Sul tema dei quesiti, infine, si è pronunciata nuovamente la Corte di Cassazione con la recentissima sentenza 9 maggio 2008, n. 11535, ritenendo inammissibile un ricorso ed enunciando il seguente principio: "i quesiti di diritto imposti dall’articolo 366 bis c.p.c., introdotto dall’articolo 6, comma 1, del Decreto Legislativo 2 febbraio 2006, n. 40 secondo una prospettiva volta a riaffermare la cultura del processo di legittimità, rispondono alla esigenza di soddisfare l’interesse del ricorrente ad una decisione della lite diversa da quella cui è pervenuta la sentenza impugnata, ed al tempo stesso, con più ampia valenza, di enucleare, collaborando alla funzione nomofilattica della Corte di Cassazione, il principio di diritto applicabile alla fattispecie. Il quesito di diritto costituisce pertanto il punto di congiunzione tra la risoluzione del caso specifico e l’enunciazione del principio giuridico generale, risultando altrimenti inadeguata, e quindi non ammissibile, l’investitura stessa del giudice di legittimità” [14].

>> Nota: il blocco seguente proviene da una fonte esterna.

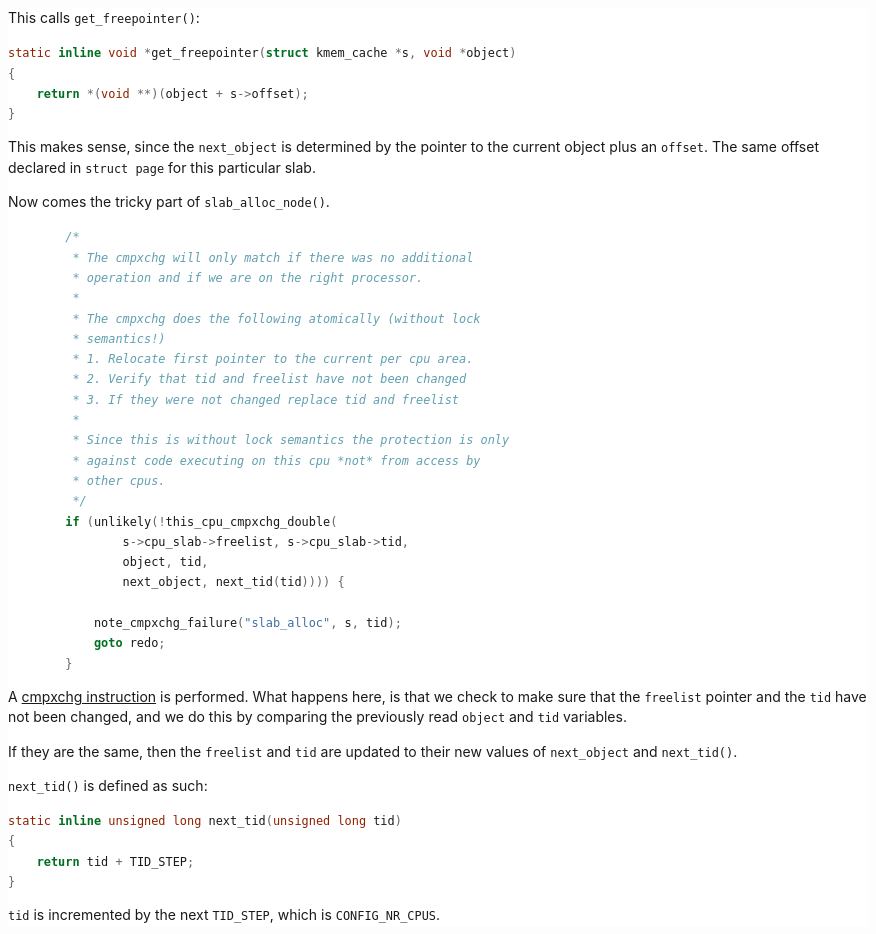 This calls `get_freepointer()`:

```c
static inline void *get_freepointer(struct kmem_cache *s, void *object)
{
	return *(void **)(object + s->offset);
}
```

This makes sense, since the `next_object` is determined by the pointer to the current object plus an `offset`. The same offset declared in `struct page` for this particular slab.

Now comes the tricky part of `slab_alloc_node()`.

```c
		/*
		 * The cmpxchg will only match if there was no additional
		 * operation and if we are on the right processor.
		 *
		 * The cmpxchg does the following atomically (without lock
		 * semantics!)
		 * 1. Relocate first pointer to the current per cpu area.
		 * 2. Verify that tid and freelist have not been changed
		 * 3. If they were not changed replace tid and freelist
		 *
		 * Since this is without lock semantics the protection is only
		 * against code executing on this cpu *not* from access by
		 * other cpus.
		 */
		if (unlikely(!this_cpu_cmpxchg_double(
				s->cpu_slab->freelist, s->cpu_slab->tid,
				object, tid,
				next_object, next_tid(tid)))) {

			note_cmpxchg_failure("slab_alloc", s, tid);
			goto redo;
		}
```

A [cmpxchg instruction](https://www.felixcloutier.com/x86/cmpxchg) is performed. What happens here, is that we check to make sure that the `freelist` pointer and the `tid` have not been changed, and we do this by comparing the previously read `object` and `tid` variables.

If they are the same, then the `freelist` and `tid` are updated to their new values of `next_object` and `next_tid()`.

`next_tid()` is defined as such:

```c
static inline unsigned long next_tid(unsigned long tid)
{
	return tid + TID_STEP;
}
```

`tid` is incremented by the next `TID_STEP`, which is `CONFIG_NR_CPUS`.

Possiamo perciò concludere che, a distanza di circa due anni dalla riforma, la Corte di Cassazione ha ormai tracciato i principi guida in materia di concreta formulazione dei quesiti di diritto, ai quali sarà opportuno attenersi onde evitare di incappare in una pronuncia di inammissibilità.

[1] Cass. civ. Sez. Unite, 05-02-2008, n. 2658.

[2] Silvia Rusciano, Il contenuto del ricorso per cassazione dopo il D.Lgs. 40/2006.La formulazione dei motivi: il quesito di diritto, in Corriere Giuridico 2007, 3, 436; Proto Pisani, Lezioni di diritto processuale civile, Napoli, 2006, 529.

[3] Cass. civ. Sez. Unite, 05-01-2007, n. 36.

[4] Cass. civ. Sez. V, Sent. 21-05-2007, n. 11682.

[5] Cass. civ. Sez. Unite, Ord. 05-02-2008, n. 2658

[6] Si veda per tutte Cass. civ. Sez. Unite Sent., 28-09-2007, n. 20360.

[7] Cass. civ. Sez. Unite 2 aprile 2008, n. 8466.

[8] Cass. civ. Sez. Unite Sent. 28-09-2007, n. 20360.

[9] Cass. civ. Sez. I Ord. 07-06-2007, n. 13329.

[10] Cass. civ. Sez. V, 15-02-2008, n. 3896.

[11] Cass. civ. Sez. V, Sent. 29-01-2008, n. 1906.

[12] Cass. civ. Sez. Unite, 26-03-2007, n. 7258.

[13] Cass. civ. Sez. Unite Sent. 31-01-2008, n. 2280.

[14] Cass. civ. Sez. III, Sent. 09-05-2008, n. 11535.